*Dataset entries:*
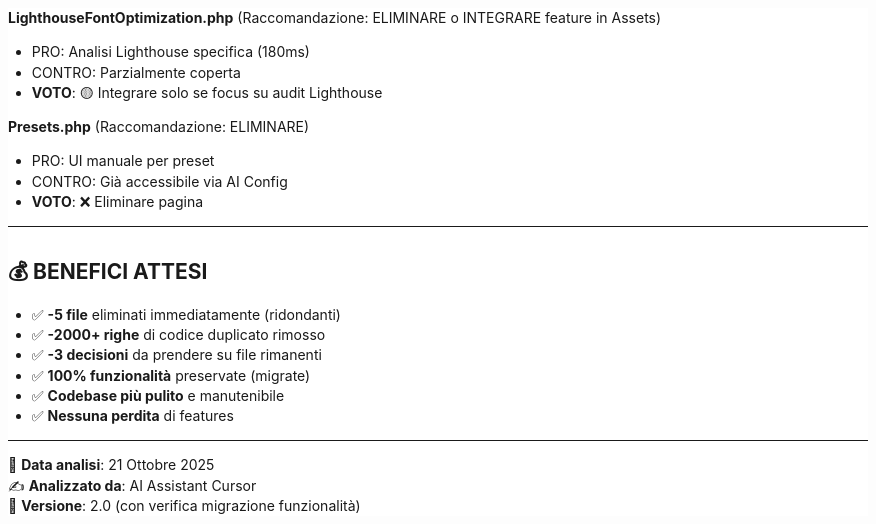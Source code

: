 **LighthouseFontOptimization.php** (Raccomandazione: ELIMINARE o INTEGRARE feature in Assets)
- PRO: Analisi Lighthouse specifica (180ms)
- CONTRO: Parzialmente coperta
- **VOTO**: 🟡 Integrare solo se focus su audit Lighthouse

**Presets.php** (Raccomandazione: ELIMINARE)
- PRO: UI manuale per preset
- CONTRO: Già accessibile via AI Config
- **VOTO**: ❌ Eliminare pagina

---

## 💰 BENEFICI ATTESI

- ✅ **-5 file** eliminati immediatamente (ridondanti)
- ✅ **-2000+ righe** di codice duplicato rimosso
- ✅ **-3 decisioni** da prendere su file rimanenti
- ✅ **100% funzionalità** preservate (migrate)
- ✅ **Codebase più pulito** e manutenibile
- ✅ **Nessuna perdita** di features

---

📅 **Data analisi**: 21 Ottobre 2025  
✍️ **Analizzato da**: AI Assistant Cursor  
🔄 **Versione**: 2.0 (con verifica migrazione funzionalità)

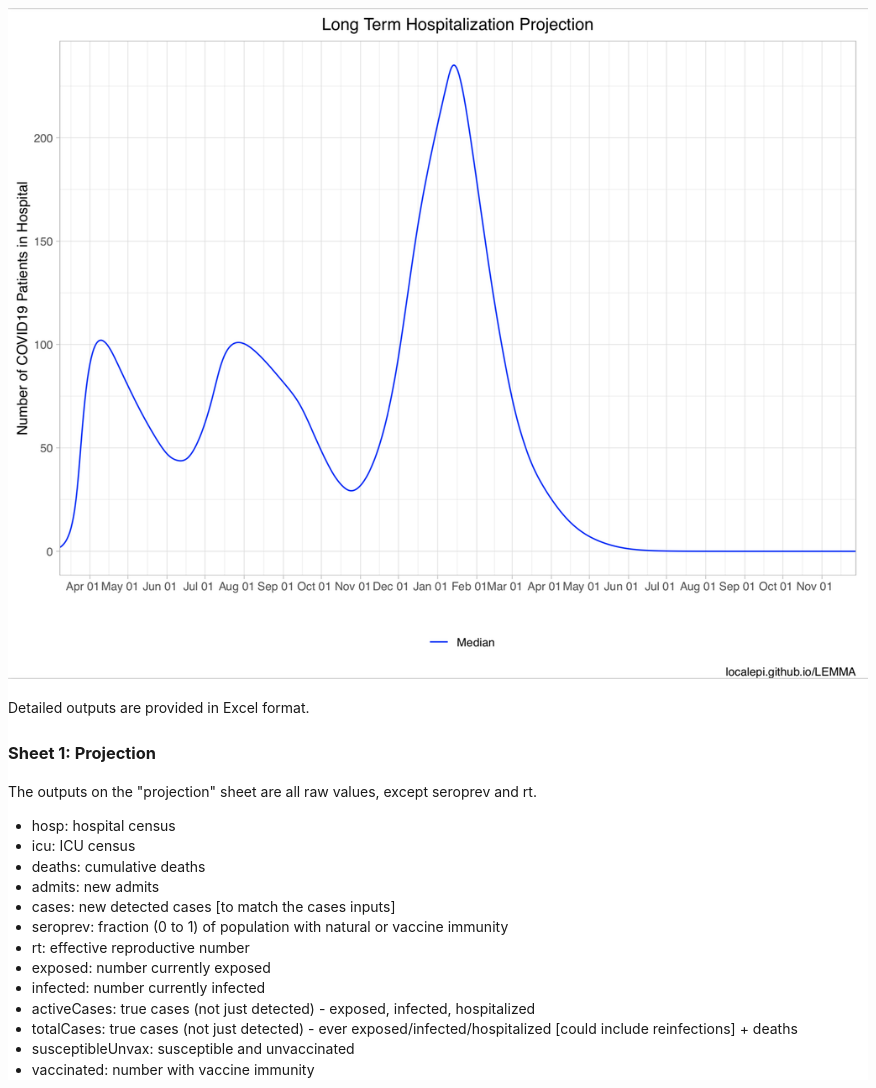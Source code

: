 ![](man/figures/sf_output_lt.png)

Detailed outputs are provided in Excel format.  

### Sheet 1: Projection 
The outputs on the "projection" sheet are all raw values, except seroprev and rt.

- hosp: hospital census  
- icu: ICU census  
- deaths: cumulative deaths  
- admits: new admits  
- cases: new detected cases [to match the cases inputs]  
- seroprev: fraction (0 to 1) of population with natural or vaccine immunity  
- rt: effective reproductive number  
- exposed: number currently exposed  
- infected: number currently infected  
- activeCases: true cases (not just detected) - exposed, infected, hospitalized  
- totalCases: true cases (not just detected) - ever exposed/infected/hospitalized [could include reinfections] + deaths  
- susceptibleUnvax: susceptible and unvaccinated  
- vaccinated: number with vaccine immunity  

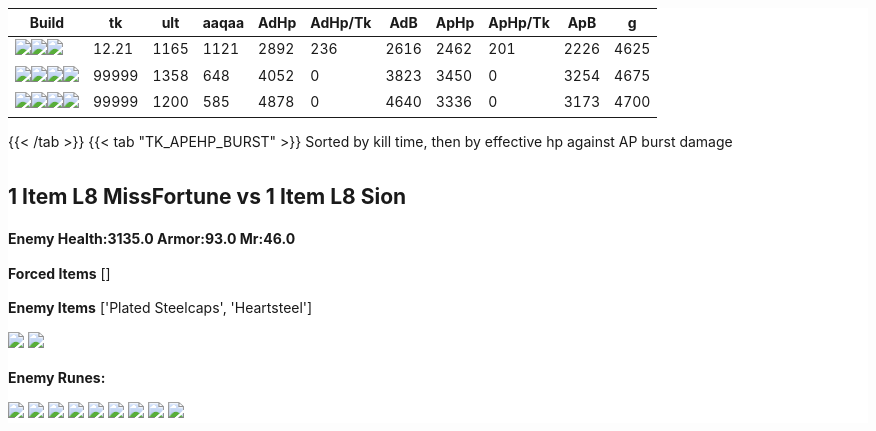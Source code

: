 



 Build |tk|ult|aaqaa|AdHp|AdHp/Tk|AdB|ApHp|ApHp/Tk|ApB|g
-|-|-|-|-|-|-|-|-|-|-
![](/item/3153.png)![](/item/1055.png)![](/item/1037.png)|12.21|1165|1121|2892|236|2616|2462|201|2226|4625
![](/item/6673.png)![](/item/1055.png)![](/item/1037.png)![](/item/1036.png)|99999|1358|648|4052|0|3823|3450|0|3254|4675
![](/item/3026.png)![](/item/1053.png)![](/item/1055.png)![](/item/1036.png)|99999|1200|585|4878|0|4640|3336|0|3173|4700
{{< /tab >}}
{{< tab "TK_APEHP_BURST" >}}
Sorted by kill time, then by effective hp against AP burst damage
## 1 Item L8 MissFortune vs 1 Item L8 Sion

**Enemy Health:3135.0 Armor:93.0 Mr:46.0**


**Forced Items** []








**Enemy Items** ['Plated Steelcaps', 'Heartsteel']





![](/item/3047.png)
![](/item/3084.png)



**Enemy Runes:**





![](/Styles/Resolve/GraspOfTheUndying/GraspOfTheUndying.png)
![](/Styles/Resolve/Demolish/Demolish.png)
![](/Styles/Resolve/SecondWind/SecondWind.png)
![](/Styles/Sorcery/Unflinching/Unflinching.png)
![](/Styles/Inspiration/MagicalFootwear/MagicalFootwear.png)
![](/Styles/Inspiration/CosmicInsight/CosmicInsight.png)
![](/StatMods/StatModsAdaptiveForceIcon.png)
![](/StatMods/StatModsArmorIcon.png)
![](/StatMods/StatModsArmorIcon.png)


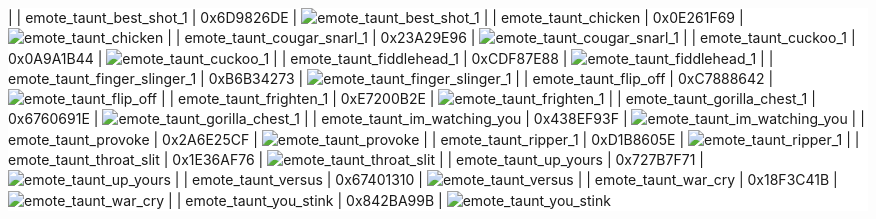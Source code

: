  |  | 
emote_taunt_best_shot_1 | 0x6D9826DE | ![emote_taunt_best_shot_1](http://femga.com/images/samples/ui_textures/multiwheel_emotes/emote_taunt_best_shot_1.png)
 |  | 
emote_taunt_chicken | 0x0E261F69 | ![emote_taunt_chicken](http://femga.com/images/samples/ui_textures/multiwheel_emotes/emote_taunt_chicken.png)
 |  | 
emote_taunt_cougar_snarl_1 | 0x23A29E96 | ![emote_taunt_cougar_snarl_1](http://femga.com/images/samples/ui_textures/multiwheel_emotes/emote_taunt_cougar_snarl_1.png)
 |  | 
emote_taunt_cuckoo_1 | 0x0A9A1B44 | ![emote_taunt_cuckoo_1](http://femga.com/images/samples/ui_textures/multiwheel_emotes/emote_taunt_cuckoo_1.png)
 |  | 
emote_taunt_fiddlehead_1 | 0xCDF87E88 | ![emote_taunt_fiddlehead_1](http://femga.com/images/samples/ui_textures/multiwheel_emotes/emote_taunt_fiddlehead_1.png)
 |  | 
emote_taunt_finger_slinger_1 | 0xB6B34273 | ![emote_taunt_finger_slinger_1](http://femga.com/images/samples/ui_textures/multiwheel_emotes/emote_taunt_finger_slinger_1.png)
 |  | 
emote_taunt_flip_off | 0xC7888642 | ![emote_taunt_flip_off](http://femga.com/images/samples/ui_textures/multiwheel_emotes/emote_taunt_flip_off.png)
 |  | 
emote_taunt_frighten_1 | 0xE7200B2E | ![emote_taunt_frighten_1](http://femga.com/images/samples/ui_textures/multiwheel_emotes/emote_taunt_frighten_1.png)
 |  | 
emote_taunt_gorilla_chest_1 | 0x6760691E | ![emote_taunt_gorilla_chest_1](http://femga.com/images/samples/ui_textures/multiwheel_emotes/emote_taunt_gorilla_chest_1.png)
 |  | 
emote_taunt_im_watching_you | 0x438EF93F | ![emote_taunt_im_watching_you](http://femga.com/images/samples/ui_textures/multiwheel_emotes/emote_taunt_im_watching_you.png)
 |  | 
emote_taunt_provoke | 0x2A6E25CF | ![emote_taunt_provoke](http://femga.com/images/samples/ui_textures/multiwheel_emotes/emote_taunt_provoke.png)
 |  | 
emote_taunt_ripper_1 | 0xD1B8605E | ![emote_taunt_ripper_1](http://femga.com/images/samples/ui_textures/multiwheel_emotes/emote_taunt_ripper_1.png)
 |  | 
emote_taunt_throat_slit | 0x1E36AF76 | ![emote_taunt_throat_slit](http://femga.com/images/samples/ui_textures/multiwheel_emotes/emote_taunt_throat_slit.png)
 |  | 
emote_taunt_up_yours | 0x727B7F71 | ![emote_taunt_up_yours](http://femga.com/images/samples/ui_textures/multiwheel_emotes/emote_taunt_up_yours.png)
 |  | 
emote_taunt_versus | 0x67401310 | ![emote_taunt_versus](http://femga.com/images/samples/ui_textures/multiwheel_emotes/emote_taunt_versus.png)
 |  | 
emote_taunt_war_cry | 0x18F3C41B | ![emote_taunt_war_cry](http://femga.com/images/samples/ui_textures/multiwheel_emotes/emote_taunt_war_cry.png)
 |  | 
emote_taunt_you_stink | 0x842BA99B | ![emote_taunt_you_stink](http://femga.com/images/samples/ui_textures/multiwheel_emotes/emote_taunt_you_stink.png)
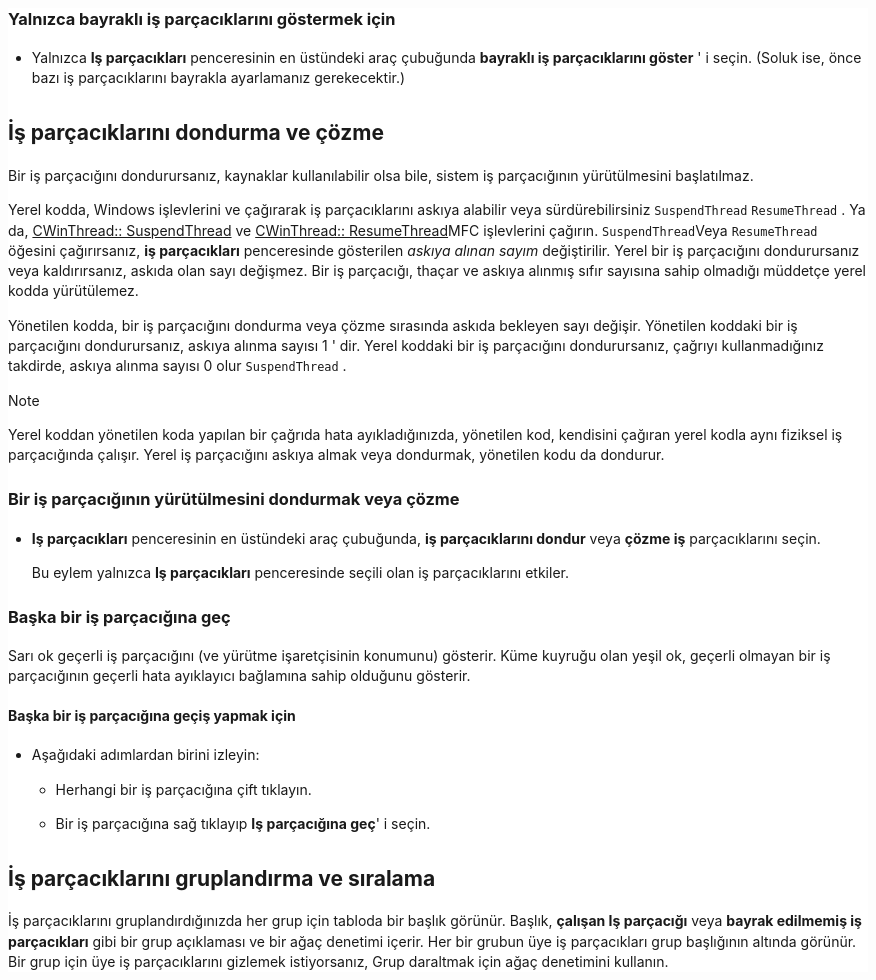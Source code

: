 ### <a name="to-display-only-flagged-threads"></a>Yalnızca bayraklı iş parçacıklarını göstermek için

- Yalnızca **Iş parçacıkları** penceresinin en üstündeki araç çubuğunda **bayraklı iş parçacıklarını göster** ' i seçin. (Soluk ise, önce bazı iş parçacıklarını bayrakla ayarlamanız gerekecektir.)

## <a name="freeze-and-thaw-threads"></a>İş parçacıklarını dondurma ve çözme
 Bir iş parçacığını dondurursanız, kaynaklar kullanılabilir olsa bile, sistem iş parçacığının yürütülmesini başlatılmaz.

 Yerel kodda, Windows işlevlerini ve çağırarak iş parçacıklarını askıya alabilir veya sürdürebilirsiniz `SuspendThread` `ResumeThread` . Ya da, [CWinThread:: SuspendThread](/cpp/mfc/reference/CWinThread-class#suspendthread) ve [CWinThread:: ResumeThread](/cpp/mfc/reference/CWinThread-class#resumethread)MFC işlevlerini çağırın. `SuspendThread`Veya `ResumeThread` öğesini çağırırsanız, **iş parçacıkları** penceresinde gösterilen *askıya alınan sayım* değiştirilir. Yerel bir iş parçacığını dondurursanız veya kaldırırsanız, askıda olan sayı değişmez. Bir iş parçacığı, thaçar ve askıya alınmış sıfır sayısına sahip olmadığı müddetçe yerel kodda yürütülemez.

 Yönetilen kodda, bir iş parçacığını dondurma veya çözme sırasında askıda bekleyen sayı değişir. Yönetilen koddaki bir iş parçacığını dondurursanız, askıya alınma sayısı 1 ' dir. Yerel koddaki bir iş parçacığını dondurursanız, çağrıyı kullanmadığınız takdirde, askıya alınma sayısı 0 olur `SuspendThread` .

> [!NOTE]
> Yerel koddan yönetilen koda yapılan bir çağrıda hata ayıkladığınızda, yönetilen kod, kendisini çağıran yerel kodla aynı fiziksel iş parçacığında çalışır. Yerel iş parçacığını askıya almak veya dondurmak, yönetilen kodu da dondurur.

### <a name="to-freeze-or-thaw-execution-of-a-thread"></a>Bir iş parçacığının yürütülmesini dondurmak veya çözme

- **Iş parçacıkları** penceresinin en üstündeki araç çubuğunda, **iş parçacıklarını dondur** veya **çözme iş** parçacıklarını seçin.

     Bu eylem yalnızca **Iş parçacıkları** penceresinde seçili olan iş parçacıklarını etkiler.

### <a name="switch-to-another-thread"></a>Başka bir iş parçacığına geç

Sarı ok geçerli iş parçacığını (ve yürütme işaretçisinin konumunu) gösterir. Küme kuyruğu olan yeşil ok, geçerli olmayan bir iş parçacığının geçerli hata ayıklayıcı bağlamına sahip olduğunu gösterir.

#### <a name="to-switch-to-another-thread"></a>Başka bir iş parçacığına geçiş yapmak için

- Aşağıdaki adımlardan birini izleyin:

  - Herhangi bir iş parçacığına çift tıklayın.

  - Bir iş parçacığına sağ tıklayıp **Iş parçacığına geç**' i seçin.

## <a name="group-and-sort-threads"></a>İş parçacıklarını gruplandırma ve sıralama
 İş parçacıklarını gruplandırdığınızda her grup için tabloda bir başlık görünür. Başlık, **çalışan Iş parçacığı** veya **bayrak edilmemiş iş parçacıkları** gibi bir grup açıklaması ve bir ağaç denetimi içerir. Her bir grubun üye iş parçacıkları grup başlığının altında görünür. Bir grup için üye iş parçacıklarını gizlemek istiyorsanız, Grup daraltmak için ağaç denetimini kullanın.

*What you have to do:*
Among the lines above, find each one containing the string "araç" and copy it.

*Response for this exercise:*
- Yalnızca **Iş parçacıkları** penceresinin en üstündeki araç çubuğunda **bayraklı iş parçacıklarını göster** ' i seçin. (Soluk ise, önce bazı iş parçacıklarını bayrakla ayarlamanız gerekecektir.)
- **Iş parçacıkları** penceresinin en üstündeki araç çubuğunda, **iş parçacıklarını dondur** veya **çözme iş** parçacıklarını seçin.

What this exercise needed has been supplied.